2022.08.11

How to do Phone Privacy (Pretty Good)

Today we do a deeper dive into the thinking behind PGPP (Pretty Good Phone Privacy), which we announced this week.

The Core of Privacy, and our Goals

At its core, privacy is being free from observation. For most of the thousands of years of human history, it’s not something we’ve had to think much about: there was no way for anyone other than those physically near us to observe us, and there was no way for information about specific people, let alone the mass of humanity, to be permanently gathered. This has changed in perhaps a decade without many people grappling with the profound historical nature of our collective loss of privacy.

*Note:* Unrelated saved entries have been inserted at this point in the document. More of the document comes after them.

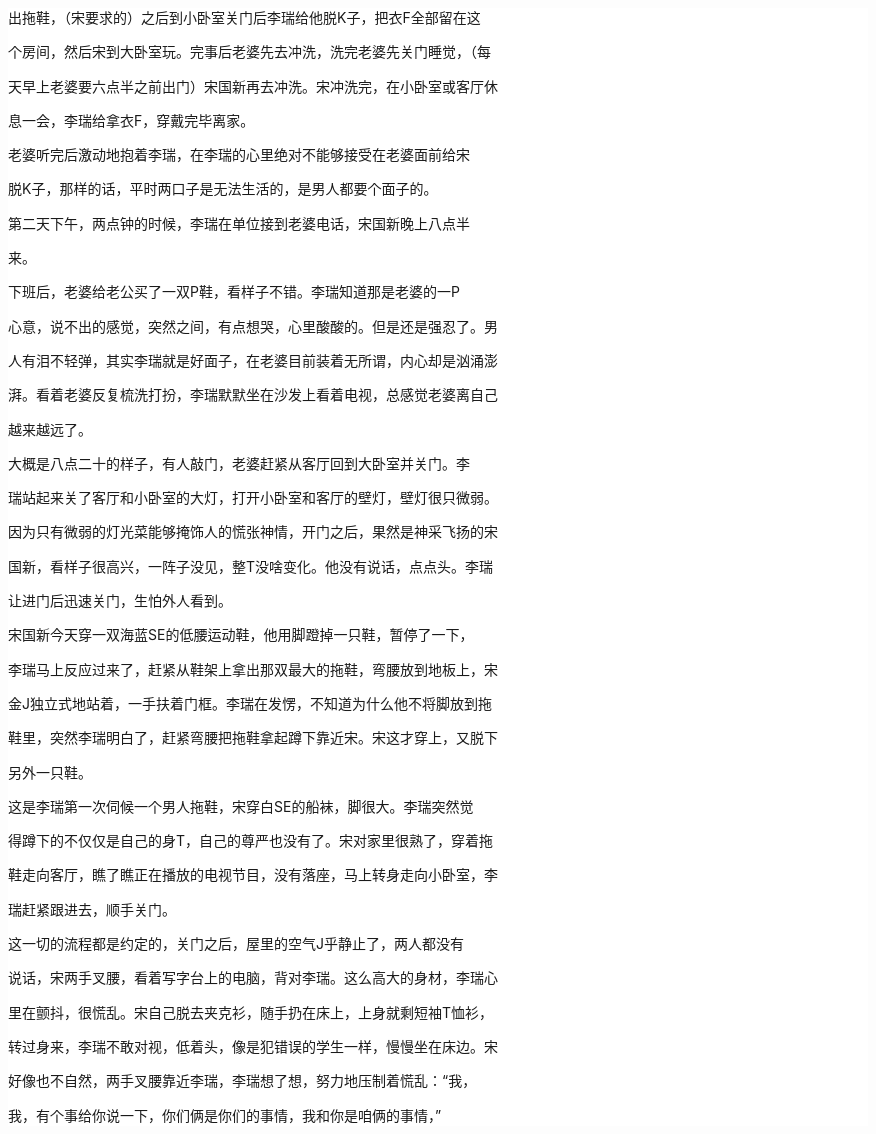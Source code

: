 出拖鞋，（宋要求的）之后到小卧室关门后李瑞给他脱K子，把衣F全部留在这

个房间，然后宋到大卧室玩。完事后老婆先去冲洗，洗完老婆先关门睡觉，（每

天早上老婆要六点半之前出门）宋国新再去冲洗。宋冲洗完，在小卧室或客厅休

息一会，李瑞给拿衣F，穿戴完毕离家。

老婆听完后激动地抱着李瑞，在李瑞的心里绝对不能够接受在老婆面前给宋

脱K子，那样的话，平时两口子是无法生活的，是男人都要个面子的。

第二天下午，两点钟的时候，李瑞在单位接到老婆电话，宋国新晚上八点半

来。

下班后，老婆给老公买了一双P鞋，看样子不错。李瑞知道那是老婆的一P

心意，说不出的感觉，突然之间，有点想哭，心里酸酸的。但是还是强忍了。男

人有泪不轻弹，其实李瑞就是好面子，在老婆目前装着无所谓，内心却是汹涌澎

湃。看着老婆反复梳洗打扮，李瑞默默坐在沙发上看着电视，总感觉老婆离自己

越来越远了。

大概是八点二十的样子，有人敲门，老婆赶紧从客厅回到大卧室并关门。李

瑞站起来关了客厅和小卧室的大灯，打开小卧室和客厅的壁灯，壁灯很只微弱。

因为只有微弱的灯光菜能够掩饰人的慌张神情，开门之后，果然是神采飞扬的宋

国新，看样子很高兴，一阵子没见，整T没啥变化。他没有说话，点点头。李瑞

让进门后迅速关门，生怕外人看到。

宋国新今天穿一双海蓝SE的低腰运动鞋，他用脚蹬掉一只鞋，暂停了一下，

李瑞马上反应过来了，赶紧从鞋架上拿出那双最大的拖鞋，弯腰放到地板上，宋

金J独立式地站着，一手扶着门框。李瑞在发愣，不知道为什么他不将脚放到拖

鞋里，突然李瑞明白了，赶紧弯腰把拖鞋拿起蹲下靠近宋。宋这才穿上，又脱下

另外一只鞋。

这是李瑞第一次伺候一个男人拖鞋，宋穿白SE的船袜，脚很大。李瑞突然觉

得蹲下的不仅仅是自己的身T，自己的尊严也没有了。宋对家里很熟了，穿着拖

鞋走向客厅，瞧了瞧正在播放的电视节目，没有落座，马上转身走向小卧室，李

瑞赶紧跟进去，顺手关门。

这一切的流程都是约定的，关门之后，屋里的空气J乎静止了，两人都没有

说话，宋两手叉腰，看着写字台上的电脑，背对李瑞。这么高大的身材，李瑞心

里在颤抖，很慌乱。宋自己脱去夹克衫，随手扔在床上，上身就剩短袖T恤衫，

转过身来，李瑞不敢对视，低着头，像是犯错误的学生一样，慢慢坐在床边。宋

好像也不自然，两手叉腰靠近李瑞，李瑞想了想，努力地压制着慌乱：“我，

我，有个事给你说一下，你们俩是你们的事情，我和你是咱俩的事情，”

With privacy comes many things. At the individual level privacy provides peace of mind, a freedom from chilling effects that allows one to innovate and experiment and express one’s mind. At a societal level, privacy enables the advancement of society as a whole. However, we live in a world of ubiquitous surveillance –- data collection about every aspect of our lives, largely by companies whose names we have never heard of and have no relationship with. Critics of these practices are right that not only is this surveillance widespread, but fighting against it is challenging: perfect privacy in the year 2022 is nearly impossible to achieve. Even when users try to protect themselves, companies are incentivized to adapt: to find new ways they can continue to track and collect this lucrative data.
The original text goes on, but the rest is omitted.